The last 4 on my list above (which is why I have 2 Victoria Plums) were on offer for £5 from dobies and I am very pleased with them.  We planted them yesterday with the usual couple of buckets of muck and a bucket of water from the river and staked them in for support as it can get windy over there.
So the riverbank transformation is starting to take shape.  I've not planted any of the herbs down there yet as they're still a bit small and probably delicate, so I'll bring them on a bit in the veg garden first.
 The hazlenuts and first plum tree were planted on 15th April (almost 1 month to the date) and have gone from this
 to this:
 They're looking very healthy and seem to like their new home!
I plan on getting more trees a long here as they'll also act as a windbreak and noise barrier from the railway line which is behind them on the other side of the river.

Friday, 12 May 2017

Polytunnel update

I've had a lady contact me via the contact form asking for details about my polytunnel.  Firstly I must apologise to her as I didn't even know there was an email waiting.
We wanted a polytunnel to help with this year's growing.  I decided to go for a budget tunnel and make it last as long as possible.  We measured the space we had available and bought a 6m by 3m. 
Here's my original post on it.  Ste did a great job of fixing it down so that the framework is going nowhere when the winds blow.  
As I said at the time, even if the cover rips, the frame will be used as a fruit cage and will be meshed, so it will continue in one form or another.
I bought it from here.  I see it's out of stock and gone up in price, most likely due to the time of year!
I paid £99.99 delivered, which was fast and efficient.  So far, it's been great.  The cover seems fairly robust compared to what I was expecting.  The zips aren't great but if you treat them with care, they may hold out. No complaints there either so far.
So if you're after a budget polytunnel, the green type with windows and doors at both ends, come highly recommended from me. 
One day I hope to upgrade to a bigger, polythene type, but for now, this suits me very well.
I've planted peas (our first ones are shown here in the pics) and broadbeans directly into the beds inside, along with early potatoes, beetroot and radish all directly sown. I've planted strawberries, swiss chard, kale, lettuce, courgette, pea and bean plugs too.  Marigold line the edges and are doing a sterling job of offering themselves to any nasty insects in a valiant attempt to save our veg.

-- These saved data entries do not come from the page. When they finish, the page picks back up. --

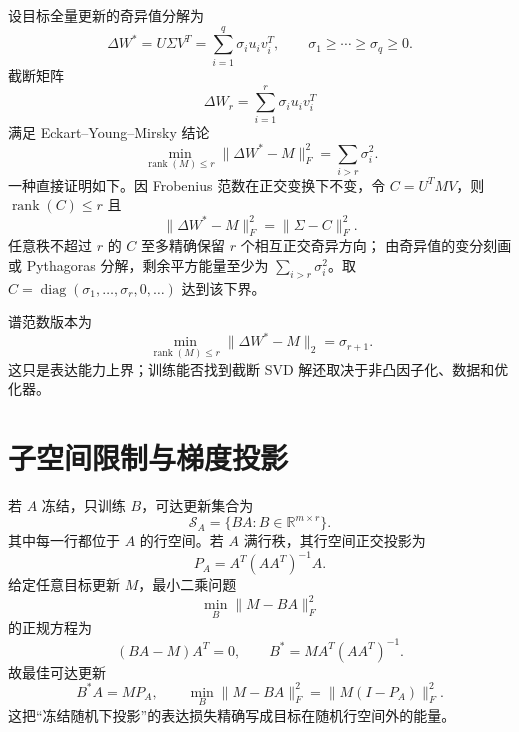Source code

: \documentclass[11pt]{article}
\numberwithin{equation}{section}
\newcommand{\R}{\mathbb{R}}
\newcommand{\1}{\mathbf{1}}
\newcommand{\cS}{\mathcal{S}}
\newcommand{\diag}{\operatorname{diag}}
\begin{document}
设目标全量更新的奇异值分解为
\begin{equation}
 \Delta W^*=U\Sigma V^T
 =\sum_{i=1}^{q}\sigma_i u_iv_i^T,
 \qquad\sigma_1\ge\cdots\ge\sigma_q\ge0.
\end{equation}
截断矩阵
\begin{equation}
 \Delta W_r=\sum_{i=1}^{r}\sigma_i u_iv_i^T
\end{equation}
满足 Eckart--Young--Mirsky 结论
\begin{equation}
 \min_{\operatorname{rank}(M)\le r}
 \|\Delta W^*-M\|_F^2
 =\sum_{i>r}\sigma_i^2.
\end{equation}
一种直接证明如下。因 Frobenius 范数在正交变换下不变，令
$C=U^TMV$，则 $\operatorname{rank}(C)\le r$ 且
\begin{equation}
 \|\Delta W^*-M\|_F^2=\|\Sigma-C\|_F^2.
\end{equation}
任意秩不超过 $r$ 的 $C$ 至多精确保留 $r$ 个相互正交奇异方向；
由奇异值的变分刻画或 Pythagoras 分解，剩余平方能量至少为
$\sum_{i>r}\sigma_i^2$。取
$C=\diag(\sigma_1,\ldots,\sigma_r,0,\ldots)$ 达到该下界。

谱范数版本为
\begin{equation}
 \min_{\operatorname{rank}(M)\le r}\|\Delta W^*-M\|_2=\sigma_{r+1}.
\end{equation}
这只是表达能力上界；训练能否找到截断 SVD 解还取决于非凸因子化、数据和优化器。

\section{子空间限制与梯度投影}

若 $A$ 冻结，只训练 $B$，可达更新集合为
\begin{equation}
 \cS_A=\{BA:B\in\R^{m\times r}\}.
\end{equation}
其中每一行都位于 $A$ 的行空间。若 $A$ 满行秩，其行空间正交投影为
\begin{equation}
 P_A=A^T(AA^T)^{-1}A.
\end{equation}
给定任意目标更新 $M$，最小二乘问题
\begin{equation}
 \min_B\|M-BA\|_F^2
\end{equation}
的正规方程为
\begin{equation}
 (BA-M)A^T=0,\qquad
 B^*=MA^T(AA^T)^{-1}.
\end{equation}
故最佳可达更新
\begin{equation}
 B^*A=MP_A,\qquad
 \min_B\|M-BA\|_F^2=\|M(I-P_A)\|_F^2.
\end{equation}
这把“冻结随机下投影”的表达损失精确写成目标在随机行空间外的能量。
\end{document}

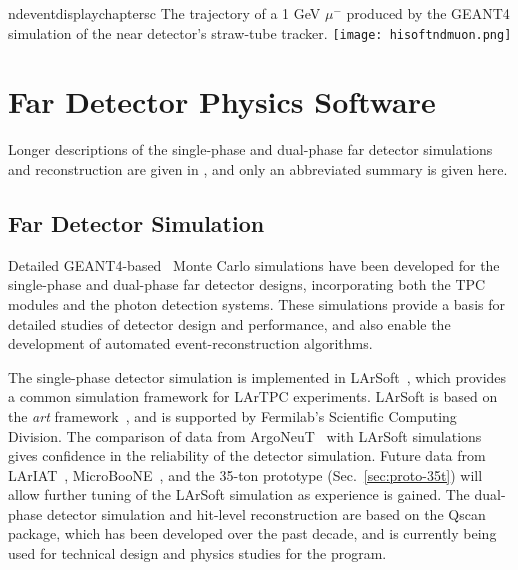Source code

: \begin{cdrfigure}{ndeventdisplaychaptersc}
{The trajectory of a 1 GeV $\mu^-$ produced by the GEANT4 simulation of the near detector's straw-tube tracker.}
\texttt{[image: hisoftndmuon.png]}
\end{cdrfigure}

\section{Far Detector Physics Software}
\label{sec:detectors-sc-physics-software}

Longer descriptions of the single-phase and dual-phase far detector simulations and reconstruction are given
in \anxreco, and only an abbreviated summary is given here.

%

\subsection{Far Detector Simulation}
\label{sec:detectors-sc-physics-software-simulation-fd}

Detailed GEANT4-based~\cite{GEANT4:NIM,GEANT4} Monte Carlo simulations have been 
developed for the single-phase and dual-phase far detector designs,
incorporating both the TPC modules
and the photon detection systems. These simulations provide
a basis for detailed studies of detector design and performance, 
and also enable the development of automated event-reconstruction algorithms.

The single-phase detector simulation is implemented in LArSoft~\cite{Church:2013hea},
which provides a common simulation framework for LArTPC experiments.
LArSoft is based on the {\it art} framework~\cite{Green:2012gv}, and is supported by Fermilab's
Scientific Computing Division.
The comparison of data from ArgoNeuT~\cite{Anderson:2012vc,Anderson:2012mra} with LArSoft
simulations gives confidence in the reliability of the detector simulation.
Future data from LArIAT~\cite{Adamson:2013/02/28tla,Cavanna:2014iqa},
MicroBooNE~\cite{Chen:2007ae,Jones:2011ci,microboonecdr}, and the 35-ton prototype (Sec.~\ref{sec:proto-35t}) will allow
further tuning of the LArSoft simulation as experience is gained.
The dual-phase detector simulation and hit-level reconstruction are based on the Qscan~\cite{lussi:thesis} package,
which has been developed over the past decade, and is currently
being used for technical design and physics studies for
the \cerndualproto{} program.  

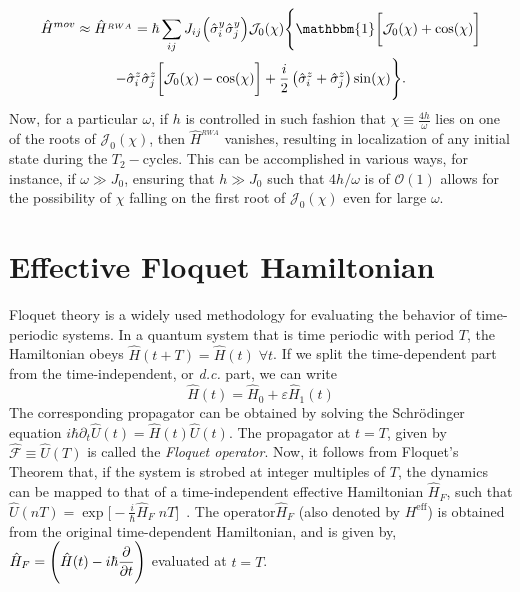 \documentclass[12pt]{iopart}
\begin{document}
\begin{multline}
    \hat{H}^{mov}\approx \hat{H}^{_{RWA}} = \hbar\sum_{ij} J_{ij} \Big(\hat{\sigma}^y_i\hat{\sigma}^y_j\Big) \mathcal{J}_0(\chi)\Bigg\{\mathbbm{1}\bigg[\mathcal{J}_0(\chi) + \cos(\chi)\bigg] \\
    -\hat{\sigma}^z_i\hat{\sigma}^z_j \bigg[\mathcal{J}_0(\chi) - \cos(\chi)\bigg] + \frac{i}{2} \left(\hat{\sigma}^z_i + \hat{\sigma}^z_j\right) \sin(\chi)\Bigg\}.
    \label{eq:hrwa}
\end{multline}	
Now, for a particular $\omega$, if $h$ is controlled in such fashion that $\chi\equiv\frac{4h}{\omega}$ lies on one of the roots of $\mathcal{J}_0(\chi)$, then $\hat{H}^{_{RWA}}$ vanishes, resulting in localization of any initial state during the $T_2-$cycles. This can be accomplished in various ways, for instance, if $\omega\gg J_0$, ensuring that $h\gg J_0$ such that $4h/\omega$ is of $\mathcal{O}(1)$ allows for the possibility of $\chi$ falling on the first root of $\mathcal{J}_0(\chi)$ even for large $\omega$.

\section{\label{sec:AppendixB} Effective Floquet Hamiltonian}

Floquet theory is a widely used methodology for evaluating the behavior of time-periodic systems.  In a quantum system that is time periodic with period $T$, the Hamiltonian obeys $\hat{H}(t+T) = \hat{H}(t)\;\forall t$. If we split the time-dependent part from the time-independent, or \textit{d.c.} part, we can write
\begin{equation*}
    \hat{H}(t) = \hat{H}_0 + \varepsilon \hat{H}_1(t)
\end{equation*}
The corresponding propagator can be obtained by solving the Schr\"odinger equation $\displaystyle{i\hbar \partial_t \hat{U}(t) = \hat{H}(t) \hat{U}(t)}$.  The propagator at $t=T$, given by $ \hat{\mathcal{F}}\equiv \hat{U}(T)$ is called the \textit{Floquet operator}. Now, it follows from Floquet's Theorem that, if the system is strobed at integer multiples of $T$, the dynamics can be mapped to that of a time-independent effective Hamiltonian $\hat{H}_F$, such that  $\displaystyle\hat{U}(nT) = \exp\bigg[-\frac{i}{\hbar}\hat{H}_F\; nT \bigg]$~\cite{Eckardt_2015}.  The operator$\hat{H}_F$ (also denoted by $H^\mathrm{eff}$) is obtained from the original time-dependent Hamiltonian, and is given by, $\displaystyle \hat{H}_F = \Bigg(\hat{H}(t) - i\hbar \pdv{t}\Bigg)$ evaluated at $t=T$. 
\end{document}
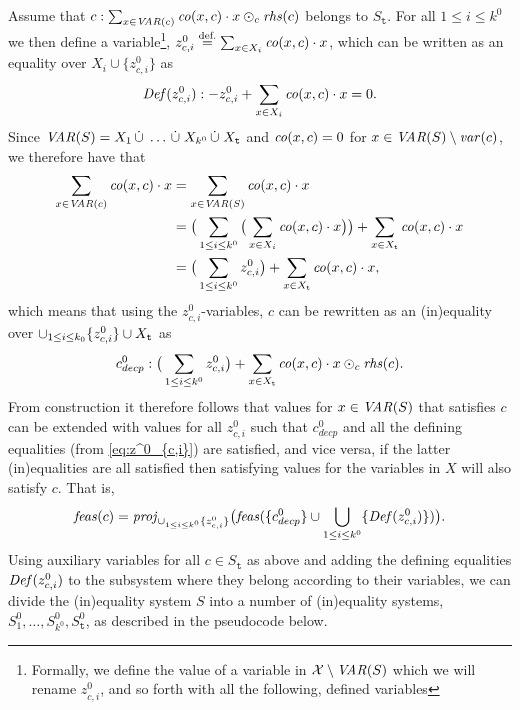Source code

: Assume that $c:\sum_{x\in \mathit{VAR}(c)} \mathit{co}(x,c)\cdot x \odot_c \mathit{rhs}(c)$ belongs to $S_\texttt{t}$.  
For all $1\leq i \leq k^0$ we then define a variable\footnote{{Formally, we define the value of a variable in $\mathcal{X}\setminus \mathit{VAR}(S)$ which we will rename $z^0_{c,i}$, and so forth with all the following, defined variables}}, $z_{c,i}^{0} \overset{\text{def.}}= \sum_{x\in X_i}  \mathit{co}(x,c)\cdot x$, which can be written as an equality over $X_i\cup \{z^0_{c,i}\}$ as
\begin{equation}\label{eq:z^0_{c,i}}
\mathit{Def}(z^0_{c,i}): -z_{c,i}^{0} + \sum_{x\in X_i}  \coef(x,c)\cdot x = 0.
\end{equation}
Since $\mathit{VAR}(S) = X_1 \,\dot{\cup}\; \ldots \,\dot{\cup}\; X_{k^0} \,\dot{\cup}\; X_{\texttt{t}}$ and $\mathit{co}(x,c)=0$ for $x\in \mathit{VAR}(S)\setminus \mathit{var}(c)$, we therefore have that 
\begin{align*}
\sum_{x\in \mathit{VAR}(c)} \mathit{co}(x,c)\cdot x  
&= \sum_{x\in \mathit{VAR}(S)} \mathit{co}(x,c)\cdot x \\
&= \big(\sum_{1\leq i \leq k^0}\big(\sum_{x\in X_i} \mathit{co}(x,c)\cdot x\big)\big) + \sum_{x\in X_{\texttt{t}}}\mathit{co}(x,c)\cdot x\\
&= \big(\sum_{1\leq i\leq k^0}z^0_{c,i}\big)+\sum_{x\in X_\texttt{t}}\mathit{co}(x,c)\cdot x,
\end{align*}
which means that using the $z^0_{c,i}$-variables, $c$ can be rewritten as an (in)equality over $\cup_{1\leq i\leq k_0}\{z^0_{c,i}\}\cup X_{\texttt{t}}$ as  
\begin{equation}\label{transEq}
c^0_{decp}:\big(\sum_{1\leq i \leq k^0} z_{c,i}^{0}\big) + \sum_{x\in X_\texttt{t}}\mathit{co}(x,c)\cdot x \odot_c \mathit{rhs}(c).
\end{equation}
From construction it therefore follows that values for $x\in \mathit{VAR}(S)$ that satisfies $c$ can be extended with values for all $z^0_{c,i}$ such that $c^0_{decp}$ and all the defining equalities (from \eqref{eq:z^0_{c,i}}) are satisfied, and vice versa, if the latter (in)equalities are all satisfied then satisfying values for the variables in $X$ will also satisfy $c$. That is,
\begin{equation}\label{eq:projz}
\mathit{feas}(c)=\mathit{proj}_{\cup_{1\leq i\leq k^0}\{z^0_{c,i}\}}\big(\mathit{feas}(\{c^0_{decp}\}\cup\bigcup_{1\leq i\leq k^0}\{\mathit{Def}(z^0_{c,i})\})\big).
\end{equation}
Using auxiliary variables for all $c\in S_\texttt{t}$ as above and adding the defining equalities $\mathit{Def}(z^0_{c,i})$ to the subsystem where they belong according to their variables, we can divide the (in)equality system $S$ into a number of (in)equality systems, $S^0_1,\ldots, S^0_{k^0}, S^0_\texttt{t}$, 
as described in the pseudocode below. 

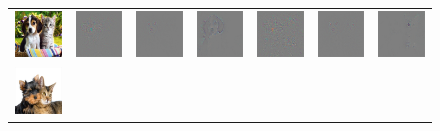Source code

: \begin{figure}
\begin{center}
\begin{tabular}{ccccccc}
\vspace{-2.5pt}
\includegraphics[width=0.14\linewidth,height=0.115\linewidth]{figs/examples/googlenet/oxford/dog-cat2} &
\includegraphics[width=0.14\linewidth,height=0.115\linewidth]{figs/examples/googlenet/oxford/dog-cat2_diff_163} &
\includegraphics[width=0.14\linewidth,height=0.115\linewidth]{figs/examples/googlenet/deconv/dog-cat2_diff_163} &
\includegraphics[width=0.14\linewidth,height=0.115\linewidth]{figs/examples/googlenet/soft/dog-cat2_diff_163} &
\includegraphics[width=0.14\linewidth,height=0.115\linewidth]{figs/examples/googlenet/oxford/dog-cat2_diff_286} &
\includegraphics[width=0.14\linewidth,height=0.115\linewidth]{figs/examples/googlenet/deconv/dog-cat2_diff_286} &
\includegraphics[width=0.14\linewidth,height=0.115\linewidth]{figs/examples/googlenet/soft/dog-cat2_diff_286} \\
\vspace{-2.5pt}
\includegraphics[width=0.14\linewidth,height=0.115\linewidth]{figs/examples/googlenet/oxford/dog-cat3} &

\end{tabular}
\end{center}
\end{figure}
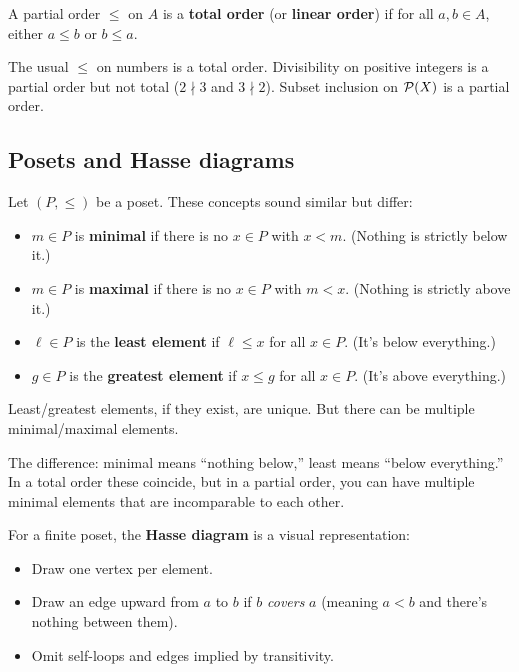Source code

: \begin{definition}
A partial order $\leq$ on $A$ is a \textbf{total order} (or \textbf{linear order}) if for all $a, b \in A$, either $a \leq b$ or $b \leq a$.
\end{definition}

The usual $\leq$ on numbers is a total order. Divisibility on positive integers is a partial order but not total ($2 \nmid 3$ and $3 \nmid 2$). Subset inclusion on $\Pow(X)$ is a partial order.

\subsection*{Posets and Hasse diagrams}

\begin{definition}
Let $(P, \leq)$ be a poset. These concepts sound similar but differ:
\begin{itemize}
  \item $m \in P$ is \textbf{minimal} if there is no $x \in P$ with $x < m$. (Nothing is strictly below it.)
  \item $m \in P$ is \textbf{maximal} if there is no $x \in P$ with $m < x$. (Nothing is strictly above it.)
  \item $\ell \in P$ is the \textbf{least element} if $\ell \leq x$ for all $x \in P$. (It's below everything.)
  \item $g \in P$ is the \textbf{greatest element} if $x \leq g$ for all $x \in P$. (It's above everything.)
\end{itemize}
Least/greatest elements, if they exist, are unique. But there can be multiple minimal/maximal elements.
\end{definition}

The difference: minimal means ``nothing below,'' least means ``below everything.'' In a total order these coincide, but in a partial order, you can have multiple minimal elements that are incomparable to each other.

\begin{definition}
For a finite poset, the \textbf{Hasse diagram} is a visual representation:
\begin{itemize}
  \item Draw one vertex per element.
  \item Draw an edge upward from $a$ to $b$ if $b$ \emph{covers} $a$ (meaning $a < b$ and there's nothing between them).
  \item Omit self-loops and edges implied by transitivity.
\end{itemize}
\end{definition}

I've got some French beans too and that pretty much takes up all of the space until we start harvesting and then I will replace the harvested items with more. This weekend we harvested our first peas!! It is the twinkle variety and is delicious!

My mornings

I am lucky.  I have 2 mornings.  1 at home then another at work.  I prefer my mornings at home ;) I thought I'd share with you some photos from my morning's this week.
I go outside around 5:30 making a mental note of what the weather has turned out like (and usually cursing the forecast if they have it wrong).
This week we have had dry mornings, though one was that foggy it felt Autumnal.
Outside our back door
Beyond the trees you see in the first photo
Looking back up to the house from the little paddock
This is where the farmers cows normally are but on this foggy morning, you can't see them.

Normally they are very interested in what I am doing.
Whilst taking note of the weather, I head straight over to the big barn to feed the horses, saying hi to the sheep on the way.
The sheep know that they don't get fed first, they are in to the routine now, so they generally just look up at me but don't get up.
The horses are always very pleased to have been fed. 
Ryan, our female goose (I know) sleeps in the barn and she follows me around on a morning until I feed and water her.  She prefers the sheep food to her own.  Typical!
Hello...feed me please
This water looks like mine
I also give the free range chickens (fully free range) their breakfast, heads down, bottoms up.
Notice the dominant cockerel and the less dominant one...
After the chickens, horses and Ryan, come the sheep.  By now they are at the gate waiting for their food.

After the sheep, the pigs are up.  They are usually awake and rootling around when I turn up with a bucket for them.  By gum they are boisterous now.  No manners and you better hope you don't get knocked over when feeding as I'm not convinced you'd get back up again.  Needless to say the kids are banned from going in there!
The look cute though.
Foggy morning
Sunnier morning
Beautiful afternoon
Once the big animals are taken care of, I open up the chickens, ducks and geese in the rest of the areas.
By now the cows have followed me along the edge of the field and watch intently.  These are young cows and most probably as stupid as last years, so we're going to strengthen this area as I don't want them getting into the chicken and orchard areas.

There are lots of them.  The gate in the below photo is where the bridleway (opposite direction to the gate) is, which is at the front of our house. 

 This is the orchard where the hens are, where we don't want any cow interruptions!

There is a bottoms up theme here.
 The ducks and ducklings are let out (this is before we moved them) and the make their way busily to the pond.

Over on the other side of the smallholding, I make sure the plastic pond is refilled for the geese who are often too impatient to wait.  The sound of running water entices them.  They can be mean, so are separate from the ducks.

The female joins the male.

She sees what he has in mind and makes a sharp exit!

 I make sure everything has food and water, which we usually top up the night before but sometimes we don't manage to complete them all or 'life happens', but I never leave without making sure all is well.
The Vorwerk hens usually settle down anywhere to lay their eggs just as we're leaving for school and work.  We've had some fun times trying to locate where they are laying!  It's just as well there's only 6 that free range so much.  The rest free range, but are restricted in their areas.

Once I've done this, I get myself, the kids and the dogs sorted, make packed lunches, load the car, forget where I've put my phone, dash round for 30 seconds looking and then leave on time, wondering most days how I managed to pull it off.
I wouldn't change it for a thing though, and no, it's not too much like hard work.  For now, we have to go out to work as we do to pay the bills and this is how we make the most of it. 

Smallholding is in our blood, I'm sure of it.